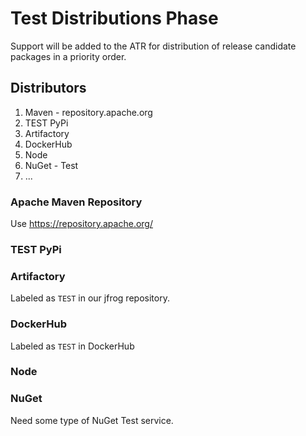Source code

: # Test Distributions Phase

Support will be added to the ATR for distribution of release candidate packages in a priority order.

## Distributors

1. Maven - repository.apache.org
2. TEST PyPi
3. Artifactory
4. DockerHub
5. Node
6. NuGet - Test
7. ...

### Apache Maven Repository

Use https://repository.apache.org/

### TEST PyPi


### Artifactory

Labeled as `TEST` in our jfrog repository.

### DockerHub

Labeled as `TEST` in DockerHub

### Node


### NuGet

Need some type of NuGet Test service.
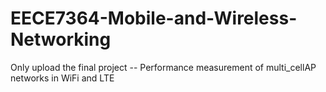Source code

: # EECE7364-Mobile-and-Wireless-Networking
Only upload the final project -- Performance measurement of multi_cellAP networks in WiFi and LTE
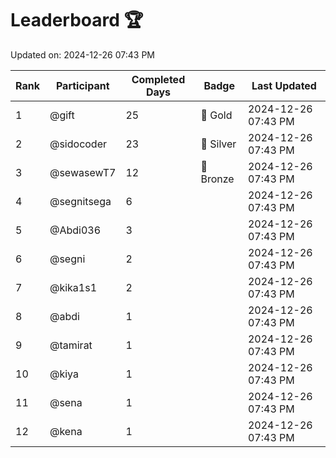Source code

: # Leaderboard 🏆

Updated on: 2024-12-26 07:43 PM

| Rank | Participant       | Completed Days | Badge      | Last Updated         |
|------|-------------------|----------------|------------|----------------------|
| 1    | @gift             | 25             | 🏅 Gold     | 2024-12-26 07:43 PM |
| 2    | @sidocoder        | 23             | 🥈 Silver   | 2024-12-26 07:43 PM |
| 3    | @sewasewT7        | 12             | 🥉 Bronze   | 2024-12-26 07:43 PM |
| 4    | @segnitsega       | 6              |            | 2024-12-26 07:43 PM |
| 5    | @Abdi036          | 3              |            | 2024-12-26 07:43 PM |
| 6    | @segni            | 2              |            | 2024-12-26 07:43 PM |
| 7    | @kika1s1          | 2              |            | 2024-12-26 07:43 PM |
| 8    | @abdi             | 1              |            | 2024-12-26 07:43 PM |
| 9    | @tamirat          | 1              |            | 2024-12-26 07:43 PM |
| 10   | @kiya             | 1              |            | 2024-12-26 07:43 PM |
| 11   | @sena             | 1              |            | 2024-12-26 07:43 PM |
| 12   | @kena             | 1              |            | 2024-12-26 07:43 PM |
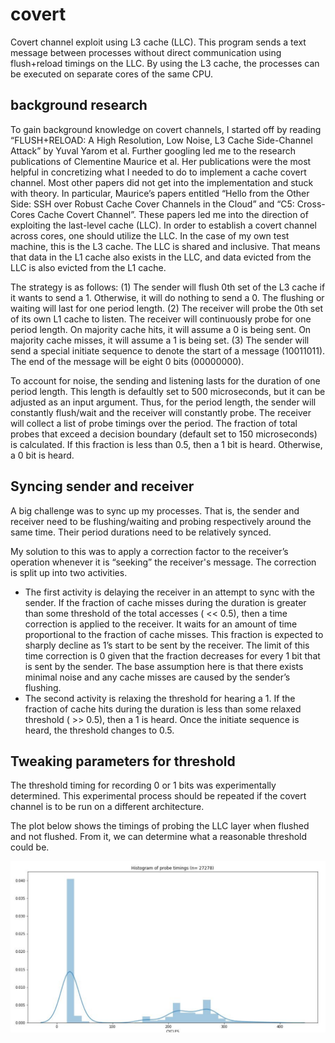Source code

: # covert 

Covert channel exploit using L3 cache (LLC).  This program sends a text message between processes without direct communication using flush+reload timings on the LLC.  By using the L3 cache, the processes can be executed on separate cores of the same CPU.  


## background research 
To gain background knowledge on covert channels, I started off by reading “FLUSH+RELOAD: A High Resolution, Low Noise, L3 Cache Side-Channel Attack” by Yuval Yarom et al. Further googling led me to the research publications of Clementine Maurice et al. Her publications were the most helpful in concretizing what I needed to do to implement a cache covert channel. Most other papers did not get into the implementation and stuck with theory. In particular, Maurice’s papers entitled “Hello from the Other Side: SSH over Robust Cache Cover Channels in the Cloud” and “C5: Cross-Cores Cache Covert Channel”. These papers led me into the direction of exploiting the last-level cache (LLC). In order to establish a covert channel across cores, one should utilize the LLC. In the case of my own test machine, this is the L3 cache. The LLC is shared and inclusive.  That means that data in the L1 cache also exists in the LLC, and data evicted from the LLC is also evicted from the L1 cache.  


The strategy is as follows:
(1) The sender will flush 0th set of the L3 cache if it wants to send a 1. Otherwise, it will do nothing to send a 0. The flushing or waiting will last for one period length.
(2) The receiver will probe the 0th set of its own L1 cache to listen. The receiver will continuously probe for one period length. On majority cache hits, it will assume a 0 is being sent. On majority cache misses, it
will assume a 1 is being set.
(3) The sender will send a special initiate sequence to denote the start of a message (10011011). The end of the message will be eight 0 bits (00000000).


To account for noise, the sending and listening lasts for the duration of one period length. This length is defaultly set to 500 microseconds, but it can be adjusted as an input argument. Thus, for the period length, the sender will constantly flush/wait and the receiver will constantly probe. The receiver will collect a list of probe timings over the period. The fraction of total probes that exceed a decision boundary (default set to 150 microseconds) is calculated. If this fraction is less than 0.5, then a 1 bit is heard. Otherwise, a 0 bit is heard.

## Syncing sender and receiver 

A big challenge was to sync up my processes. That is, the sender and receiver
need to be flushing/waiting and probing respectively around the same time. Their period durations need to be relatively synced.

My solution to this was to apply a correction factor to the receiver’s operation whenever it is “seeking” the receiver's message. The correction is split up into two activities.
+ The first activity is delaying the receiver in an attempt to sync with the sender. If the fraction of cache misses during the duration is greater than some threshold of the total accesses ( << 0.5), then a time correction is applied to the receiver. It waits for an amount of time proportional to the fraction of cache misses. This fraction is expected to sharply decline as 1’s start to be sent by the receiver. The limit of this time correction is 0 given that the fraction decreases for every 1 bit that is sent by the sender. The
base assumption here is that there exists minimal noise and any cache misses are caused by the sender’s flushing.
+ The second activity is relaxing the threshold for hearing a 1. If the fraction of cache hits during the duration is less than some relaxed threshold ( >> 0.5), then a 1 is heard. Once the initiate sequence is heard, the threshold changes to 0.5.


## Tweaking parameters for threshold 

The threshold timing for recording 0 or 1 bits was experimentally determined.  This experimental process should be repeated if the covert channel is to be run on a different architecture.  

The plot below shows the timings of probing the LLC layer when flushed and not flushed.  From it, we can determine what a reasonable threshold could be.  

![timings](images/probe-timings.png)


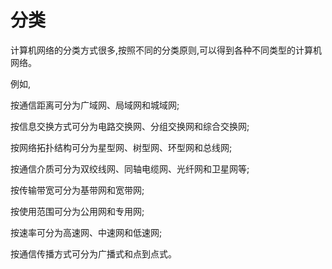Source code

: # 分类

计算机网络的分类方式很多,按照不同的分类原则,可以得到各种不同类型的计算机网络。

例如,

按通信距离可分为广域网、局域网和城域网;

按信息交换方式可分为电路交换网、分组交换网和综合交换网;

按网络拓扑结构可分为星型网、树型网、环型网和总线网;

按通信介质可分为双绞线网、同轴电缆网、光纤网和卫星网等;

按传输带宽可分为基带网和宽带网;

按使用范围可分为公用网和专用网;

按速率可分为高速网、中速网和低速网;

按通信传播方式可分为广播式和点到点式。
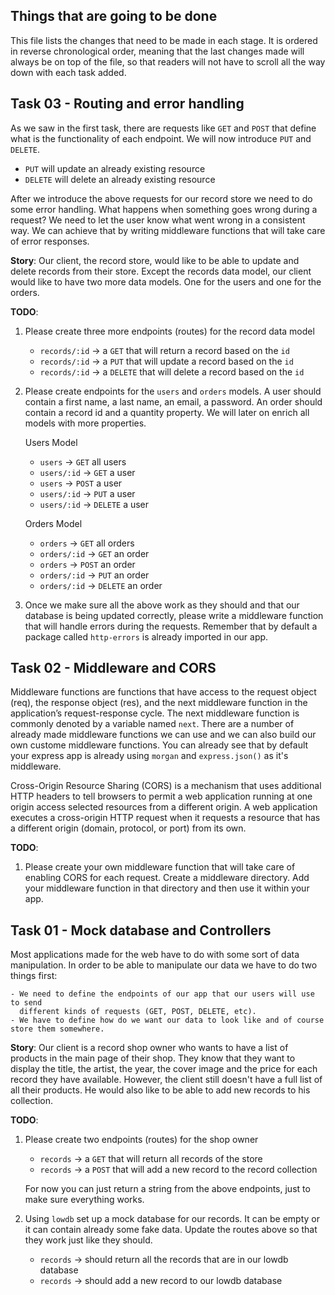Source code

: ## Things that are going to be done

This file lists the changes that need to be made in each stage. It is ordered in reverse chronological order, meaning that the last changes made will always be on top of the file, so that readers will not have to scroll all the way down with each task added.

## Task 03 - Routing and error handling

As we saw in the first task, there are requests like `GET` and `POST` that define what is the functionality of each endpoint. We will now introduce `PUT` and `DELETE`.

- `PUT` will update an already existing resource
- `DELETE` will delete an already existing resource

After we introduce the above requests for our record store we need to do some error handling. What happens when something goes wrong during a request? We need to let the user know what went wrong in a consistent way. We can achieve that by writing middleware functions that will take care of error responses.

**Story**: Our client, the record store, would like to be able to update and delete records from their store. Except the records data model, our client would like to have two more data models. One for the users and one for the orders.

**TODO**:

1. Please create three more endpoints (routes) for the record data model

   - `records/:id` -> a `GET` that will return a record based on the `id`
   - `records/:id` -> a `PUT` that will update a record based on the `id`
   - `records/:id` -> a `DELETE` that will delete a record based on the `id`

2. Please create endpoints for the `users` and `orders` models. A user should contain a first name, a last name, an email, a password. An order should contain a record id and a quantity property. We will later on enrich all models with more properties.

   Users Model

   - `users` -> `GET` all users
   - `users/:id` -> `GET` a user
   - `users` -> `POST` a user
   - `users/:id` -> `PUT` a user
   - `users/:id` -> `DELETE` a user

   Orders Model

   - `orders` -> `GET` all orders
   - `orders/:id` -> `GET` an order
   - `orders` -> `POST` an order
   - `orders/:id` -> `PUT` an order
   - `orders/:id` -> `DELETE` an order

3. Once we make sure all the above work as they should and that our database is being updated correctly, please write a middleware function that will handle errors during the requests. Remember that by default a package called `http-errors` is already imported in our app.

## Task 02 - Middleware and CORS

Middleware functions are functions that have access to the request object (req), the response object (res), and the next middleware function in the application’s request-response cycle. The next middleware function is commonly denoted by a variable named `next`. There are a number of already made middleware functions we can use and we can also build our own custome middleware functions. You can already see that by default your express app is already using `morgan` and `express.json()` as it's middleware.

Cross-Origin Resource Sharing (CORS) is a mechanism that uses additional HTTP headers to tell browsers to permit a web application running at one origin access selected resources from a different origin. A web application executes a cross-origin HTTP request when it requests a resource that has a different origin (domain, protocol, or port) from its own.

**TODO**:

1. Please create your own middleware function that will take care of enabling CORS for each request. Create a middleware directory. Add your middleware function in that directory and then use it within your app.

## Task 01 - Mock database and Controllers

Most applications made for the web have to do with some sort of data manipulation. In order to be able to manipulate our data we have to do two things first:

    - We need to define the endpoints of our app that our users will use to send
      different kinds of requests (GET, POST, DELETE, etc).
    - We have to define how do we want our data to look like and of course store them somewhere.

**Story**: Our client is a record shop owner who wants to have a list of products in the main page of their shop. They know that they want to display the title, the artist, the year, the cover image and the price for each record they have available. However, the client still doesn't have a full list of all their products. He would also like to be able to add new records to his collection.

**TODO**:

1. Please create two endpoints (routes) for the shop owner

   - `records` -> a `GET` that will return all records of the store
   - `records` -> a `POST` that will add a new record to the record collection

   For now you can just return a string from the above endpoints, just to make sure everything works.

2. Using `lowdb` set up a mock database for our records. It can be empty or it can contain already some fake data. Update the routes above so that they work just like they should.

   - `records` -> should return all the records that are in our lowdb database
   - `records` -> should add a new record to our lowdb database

========

Goal of the exercise: Using the data above, print exactly the lines from the line that contains "## Task 03 - Routing and error handling" through the line that contains "After we introduce", with both included.

Task result:
## Task 03 - Routing and error handling

As we saw in the first task, there are requests like `GET` and `POST` that define what is the functionality of each endpoint. We will now introduce `PUT` and `DELETE`.

- `PUT` will update an already existing resource
- `DELETE` will delete an already existing resource

After we introduce the above requests for our record store we need to do some error handling. What happens when something goes wrong during a request? We need to let the user know what went wrong in a consistent way. We can achieve that by writing middleware functions that will take care of error responses.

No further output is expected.